Выгодная конъюнктура на мировом хлебном рынке была для столыпинских реформ решающим фактором успеха. Собственно, именно подобная конъюнктура вообще и сделала эти реформы возможными. Теперь же ситуация меняется буквально на глазах.
Растущая промышленность требовала новых вложений. Во время кризиса 1900 года промышленный капитал в России стал более «национальным», поскольку французские инвесторы вывезли свои средства на родину. Однако теперь отечественные предприниматели сталкивались с узостью внутреннего рынка. Столыпинские реформы породили в деревне слой зажиточных крестьян, способных покупать не только потребительские товары, но, порой, и сельскохозяйственную технику. Однако этот слой был очень узким. К тому же, несмотря на протекционизм, зависимость Российской империи от импорта постоянно увеличивалась, ее торговый баланс ухудшался. Подводя итоги предвоенным годам, Туган-Барановский констатировал: «Промышленный подъем приводит у нас к значительно более быстрому росту импорта, чем экспорта» [627]. Уже в 1913 году было очевидно, что достигнуты пределы роста. Об этом свидетельствуют экономические журналы того времени.
Кризис «столыпинской модели» сказался уже в 1914 году, когда после нескольких лет устойчивого экономического роста обстановка «неожиданно» обострилась, а на улицах вновь появились баррикады. Многим тогда в Петербурге война с Австро-Венгрией и Германией казалась не такой уж плохой новостью. И, во всяком случае, лучшим (если не единственным) средством предотвратить надвигающуюся революцию.
Либеральная историческая традиция XX века склонна была видеть Первую мировую войну как некую неприятность, политическую катастрофу, прервавшую правильное и в целом успешное развитие России. Соответственно, получается, что и революция 1917 года – всего лишь какая-то «чудовищная опечатка истории, которая вкралась ничуть не закономерно, ее могло и не быть» [628]. Политика в очередной раз «помешала» социально-экономическому развитию, «государственный интерес», требовавший участия в европейских коалициях, опрокинул благополучный, в общем, ход истории, сведя на нет усилия Витте и Столыпина.
Увы, Россия оказалась в войне 1914-1918 годов далеко не случайным участником. И сама война, и роль в ней петербургской империи были подготовлены предшествующим ходом событий, причем в первую очередь именно экономических.
Петербургское правительство не имело серьезных противоречий с Германией, но логика событий толкала его на конфликт с основными партнерами Берлина – Австро-Венгрией и Оттоманской Турцией. Стремление Российской империи овладеть проливами, связывающими Черное и Средиземное моря, вызвавшее несколько войн в XVIII и XIX веках, оставалось неизменным и в начале XX века. По словам Покровского, завоевание проливов – это «кардинальный вопрос русского торгового капитала» [629]. В прежние времена на пути России здесь неизменно оказывалась Англия. Однако к 1914 году ситуация радикально изменилась.
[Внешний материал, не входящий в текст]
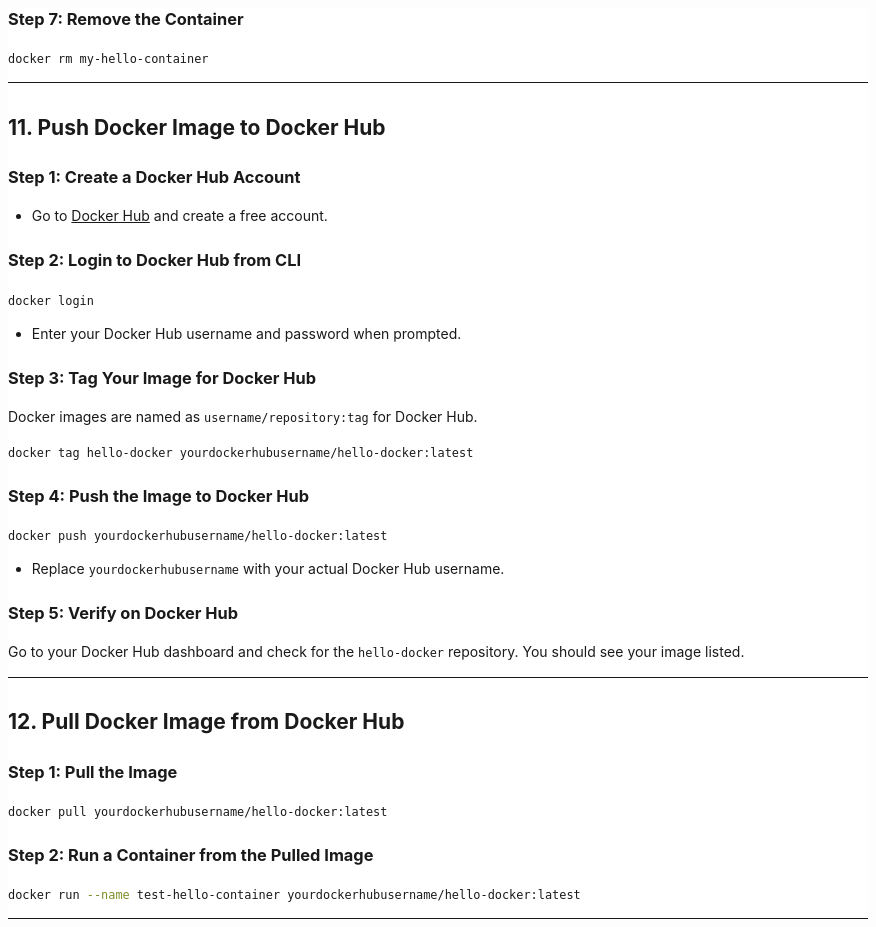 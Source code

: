 ### Step 7: Remove the Container

```bash
docker rm my-hello-container
```

---

## 11. Push Docker Image to Docker Hub

### Step 1: Create a Docker Hub Account
- Go to [Docker Hub](https://hub.docker.com/) and create a free account.

### Step 2: Login to Docker Hub from CLI
```bash
docker login
```
- Enter your Docker Hub username and password when prompted.

### Step 3: Tag Your Image for Docker Hub

Docker images are named as `username/repository:tag` for Docker Hub.

```bash
docker tag hello-docker yourdockerhubusername/hello-docker:latest
```

### Step 4: Push the Image to Docker Hub

```bash
docker push yourdockerhubusername/hello-docker:latest
```
- Replace `yourdockerhubusername` with your actual Docker Hub username.

### Step 5: Verify on Docker Hub

Go to your Docker Hub dashboard and check for the `hello-docker` repository. You should see your image listed.

---

## 12. Pull Docker Image from Docker Hub

### Step 1: Pull the Image

```bash
docker pull yourdockerhubusername/hello-docker:latest
```

### Step 2: Run a Container from the Pulled Image

```bash
docker run --name test-hello-container yourdockerhubusername/hello-docker:latest
```

---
До 1905 года в Лондоне боялись русского вторжения в Индию. Больше того, когда в августе 1907 года было подписано англо-русское соглашение, урегулировавшее взаимоотношения сторон в колониальных вопросах, британские дипломаты не без изумления обнаружили, что в Петербурге боялись английского проникновения в Среднюю Азию через Афганистан не меньше, чем в Лондоне – русского нападения на Индию. Англичане «торжественно пообещали ничего подобного не предпринимать и позаботиться о том, чтобы из Кабула также не исходила угроза» [630].
С 1902 года действовал англо-японский договор, который гарантировал безопасность Индии в случае подобного развития событий. А после катастрофического поражения России в войне с Японией британская элита окончательно понимает, что ее страхи были совершенно неоправданными. Наступает потепление в англо-русских отношениях. Если Япония обеспечивала защиту британских интересов против России в Азии, то Россия должна была защитить интересы Британской империи в Европе от Германии. «Сердечное согласие» с Францией завершало построение коалиции. В этом блоке, получившем в русской литературе странное название «Антанта» (от фр. entente – согласие), каждый партнер имел собственный специфический интерес. Ставкой России были Проливы, которые англичане обещали отобрать у Турции. Надо сказать, что на сей раз Лондон честно попытался свое обещание выполнить: в 1915 году на турецкое побережье был высажен австралийско-новозеландский корпус (ANZAC). Однако операция по захвату Проливов закончилась поражением.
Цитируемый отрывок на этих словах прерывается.